GO term enrichment analysis identified genes associated with enriched GO terms from the molecular function, biological process, and cellular component domains (S5 Fig). Because some genes had more than one annotation from different GO domains, genes could sometimes fall into more than one functional category (S5 Fig). The major enriched functional categories in our data included those associated with cellular components such as cell (GO:0005623), cell part (GO:0044464), or organelle (GO:0043226); molecular function such as catalytic activity (GO:0003824) or binding (GO:0005488); and biological process, specifically biological regulation (GO:0065007), cellular process (GO:0009987), metabolic process (GO:0008152), response to stimulus (GO:0050896), or single-organism process (GO:0044699). These results suggested that major metabolic changes in the biological process domain and posttranslational modifications in the molecular function domain might be involved in the regulation of anthocyanin content of pepper. At the same time, the regulation of anthocyanin content could also be associated with cell, organelle and cell part functions in the cellular component domain. Additionally, directed acyclic graphs (DAG) for GO terms were plotted using the Bioconductor package TopGO [49] to show the hierarchical parent-child relationships among GO terms (S6S8 Figs). This analysis showed that the most-enriched term was chloroplast thylakoid membrane (GO:0009535) in the cellular component domain, DNA-directed RNA polymerase activity (GO:0003899) in the molecular function domain, and negative regulation of abscisic acid-activated signaling pathway (GO:0009788) in the biological process domain, which might be involved in the regulation of pepper anthocyanin content.

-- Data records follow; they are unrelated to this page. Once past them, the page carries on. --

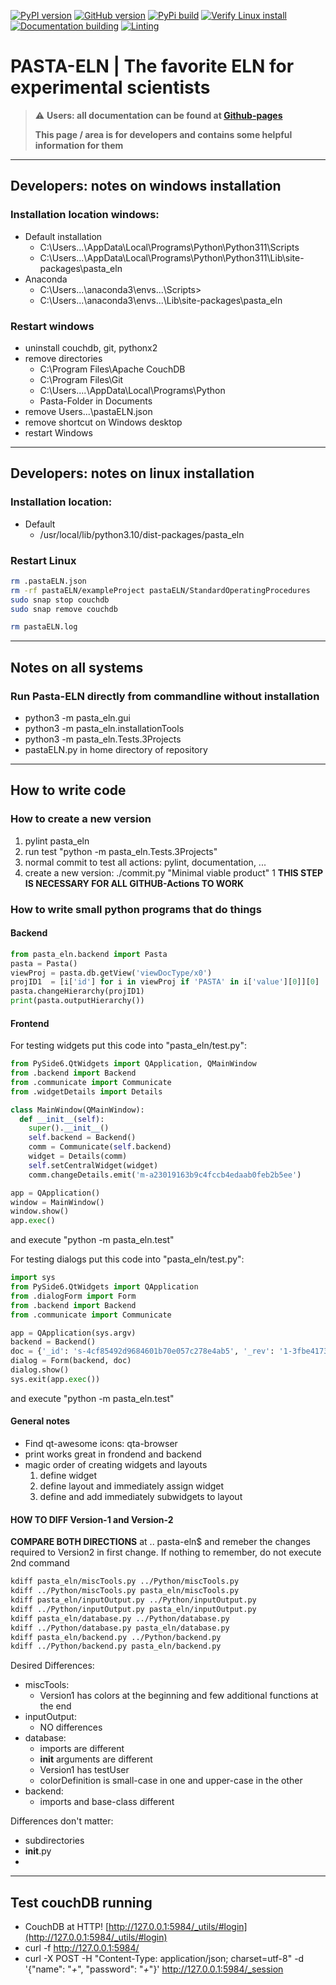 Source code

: 
[![PyPI version](https://badge.fury.io/py/pasta-eln.svg)](https://badge.fury.io/py/pasta-eln)
[![GitHub version](https://badge.fury.io/gh/PASTA-ELN%2Fpasta-eln.svg)](https://badge.fury.io/gh/PASTA-ELN%2Fpasta-eln)
[![PyPi build](https://github.com/PASTA-ELN/pasta-eln/actions/workflows/pypi.yml/badge.svg)](https://github.com/PASTA-ELN/pasta-eln/actions/workflows/pypi.yml)
[![Verify Linux install](https://github.com/PASTA-ELN/pasta-eln/actions/workflows/installLinux.yml/badge.svg)](https://github.com/PASTA-ELN/pasta-eln/actions/workflows/installLinux.yml)
[![Documentation building](https://github.com/PASTA-ELN/pasta-eln/actions/workflows/docbuild.yml/badge.svg)](https://github.com/PASTA-ELN/pasta-eln/actions/workflows/docbuild.yml)
[![Linting](https://github.com/PASTA-ELN/pasta-eln/actions/workflows/pylint.yml/badge.svg)](https://github.com/PASTA-ELN/pasta-eln/actions/workflows/pylint.yml)

# PASTA-ELN | The favorite ELN for experimental scientists

> :warning: **Users: all documentation can be found at [Github-pages](https://pasta-eln.github.io/pasta-eln/)**
>
> **This page / area is for developers and contains some helpful information for them**

---

## Developers: notes on windows installation
### Installation location windows:
- Default installation
  - C:\Users\...\AppData\Local\Programs\Python\Python311\Scripts
  - C:\Users\...\AppData\Local\Programs\Python\Python311\Lib\site-packages\pasta_eln
- Anaconda
  - C:\Users\...\anaconda3\envs\...\Scripts>
  - C:\Users\...\anaconda3\envs\...\Lib\site-packages\pasta_eln

### Restart windows
- uninstall couchdb, git, pythonx2
- remove directories
  - C:\Program Files\Apache CouchDB
  - C:\Program Files\Git
  - C:\Users\....\AppData\Local\Programs\Python
  - Pasta-Folder in Documents
- remove Users\...\pastaELN.json
- remove shortcut on Windows desktop
- restart Windows

---

## Developers: notes on linux installation
### Installation location:
- Default
  - /usr/local/lib/python3.10/dist-packages/pasta_eln

### Restart Linux
``` bash
rm .pastaELN.json
rm -rf pastaELN/exampleProject pastaELN/StandardOperatingProcedures
sudo snap stop couchdb
sudo snap remove couchdb

rm pastaELN.log
```

---

## Notes on all systems
### Run Pasta-ELN directly from commandline without installation
- python3 -m pasta_eln.gui
- python3 -m pasta_eln.installationTools
- python3 -m pasta_eln.Tests.3Projects
- pastaELN.py in home directory of repository

---

## How to write code
### How to create a new version
1. pylint pasta_eln
2. run test "python -m pasta_eln.Tests.3Projects"
3. normal commit to test all actions: pylint, documentation, ...
4. create a new version: ./commit.py "Minimal viable product" 1
   **THIS STEP IS NECESSARY FOR ALL GITHUB-Actions TO WORK**

### How to write small python programs that do things
#### Backend
``` Python
from pasta_eln.backend import Pasta
pasta = Pasta()
viewProj = pasta.db.getView('viewDocType/x0')
projID1  = [i['id'] for i in viewProj if 'PASTA' in i['value'][0]][0]
pasta.changeHierarchy(projID1)
print(pasta.outputHierarchy())
```

#### Frontend
For testing widgets put this code into "pasta_eln/test.py":
``` Python
from PySide6.QtWidgets import QApplication, QMainWindow
from .backend import Backend
from .communicate import Communicate
from .widgetDetails import Details

class MainWindow(QMainWindow):
  def __init__(self):
    super().__init__()
    self.backend = Backend()
    comm = Communicate(self.backend)
    widget = Details(comm)
    self.setCentralWidget(widget)
    comm.changeDetails.emit('m-a23019163b9c4fccb4edaab0feb2b5ee')

app = QApplication()
window = MainWindow()
window.show()
app.exec()
```
and execute "python -m pasta_eln.test"

For testing dialogs put this code into "pasta_eln/test.py":
``` Python
import sys
from PySide6.QtWidgets import QApplication
from .dialogForm import Form
from .backend import Backend
from .communicate import Communicate

app = QApplication(sys.argv)
backend = Backend()
doc = {'_id': 's-4cf85492d9684601b70e057c278e4ab5', '_rev': '1-3fbe417334a18b29e9f3180847dbae2b'}
dialog = Form(backend, doc)
dialog.show()
sys.exit(app.exec())
```
and execute "python -m pasta_eln.test"

#### General notes
- Find qt-awesome icons: qta-browser
- print works great in frondend and backend
- magic order of creating widgets and layouts
  1. define widget
  2. define layout and immediately assign widget
  3. define and add immediately subwidgets to layout


#### HOW TO DIFF Version-1 and Version-2
**COMPARE BOTH DIRECTIONS**
at .. pasta-eln$ and remeber the changes required to Version2 in first change. If nothing to remember, do not execute 2nd command
``` bash
kdiff pasta_eln/miscTools.py ../Python/miscTools.py
kdiff ../Python/miscTools.py pasta_eln/miscTools.py
kdiff pasta_eln/inputOutput.py ../Python/inputOutput.py
kdiff ../Python/inputOutput.py pasta_eln/inputOutput.py
kdiff pasta_eln/database.py ../Python/database.py
kdiff ../Python/database.py pasta_eln/database.py
kdiff pasta_eln/backend.py ../Python/backend.py
kdiff ../Python/backend.py pasta_eln/backend.py
```
Desired Differences:
- miscTools:
  - Version1 has colors at the beginning and few additional functions at the end
- inputOutput:
  - NO differences
- database:
  - imports are different
  - __init__ arguments are different
  - Version1 has testUser
  - colorDefinition is small-case in one and upper-case in the other
- backend:
  - imports and base-class different


Differences don't matter:
- subdirectories
- __init__.py
-



---

## Test couchDB running
- CouchDB at HTTP! [http://127.0.0.1:5984/_utils/#login](http://127.0.0.1:5984/_utils/#login)
- curl -f http://127.0.0.1:5984/
- curl -X POST -H "Content-Type: application/json; charset=utf-8" -d '{"name": "*+*", "password": "*+*"}' http://127.0.0.1:5984/_session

To better understanding of the functions of genes potentially involved in anthocyanin accumulation, we performed KEGG analysis and identified 18 genes in 22 pathways using KEGG analysis (Fig 5). One gene, CA10g12720, was involved in the ‘endocytosis’ pathway in cellular processes, and CA10g12690 was involved in the ‘plant hormone signal transduction’ pathway that was associated with environmental information processing. In addition, 10 genes were identified in seven pathways in genetic information processing and 16 genes were identified in 12 pathways related to metabolism. Four pathways were identified as enriched (P <0.05) by KEGG enrichment analysis including more than two genes with predicted functions in the ‘RNA polymerase’ (ko03020), ‘homologous recombination’ (ko03440), ‘pyrimidine metabolism’ (ko00240), or ‘purine metabolism’ (ko00230) pathways (S6 Table) that are associated with the regulation of gene expression.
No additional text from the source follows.